Meet the Chaplain: Lincoln chaplain first pondered priesthood in youth, when dad was ill
INTENDED TO QUIT SEMINARY AFTER A YEAR, NOW CELEBRATING 30 AS A PRIEST
As a young man, Father James Meysenburg entered the seminary with the idea that he would attend for one year and then quit to prove to himself and others that he was not supposed to be a priest.
“It didn’t work out the way I thought it would,” Father Meysenburg said with a laugh during a recent interview with Legatus magazine.
Father Meysenburg, a priest of the Diocese of Lincoln, Nebraska, became the chaplain of Legatus’ Lincoln Chapter a year ago. He is also the chief administrative officer of Pius X High School in Lincoln, Nebraska.
How did you become a Legatus chaplain?
I lived with the previous chaplain in residence at St. Joseph’s parish where he was pastor. If he was gone for some reason and couldn’t do the Legatus Masses, I would cover for him, so I got introduced to it that way. And because of my position here at Pius X, I knew probably half or a third of the people that were in the Legatus Chapter anyway
How would you describe your time as a Legatus chaplain so far?

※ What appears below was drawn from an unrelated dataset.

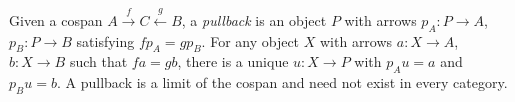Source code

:
Given a cospan $A\xrightarrow{f}C\xleftarrow{g}B$, a \emph{pullback} is an object $P$ with arrows $p_A:P\to A$, $p_B:P\to B$ satisfying $f p_A=g p_B$. For any object $X$ with arrows $a:X\to A$, $b:X\to B$ such that $fa=gb$, there is a unique $u:X\to P$ with $p_Au=a$ and $p_Bu=b$. A pullback is a limit of the cospan and need not exist in every category.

It’s an impressive group of people to be around. I’m edified by their faith. I’m edified by how they try to bring their faith into their businesses and into their homes, especially in their families. I always appreciate the quality of speakers they have brought in over the years. That combination of being surrounded by real quality, faith-filled people, and having people who come in and give inspiring talks has been really wonderful. It’s been a real blessing for me.
When did you first suspect you were called to the priesthood?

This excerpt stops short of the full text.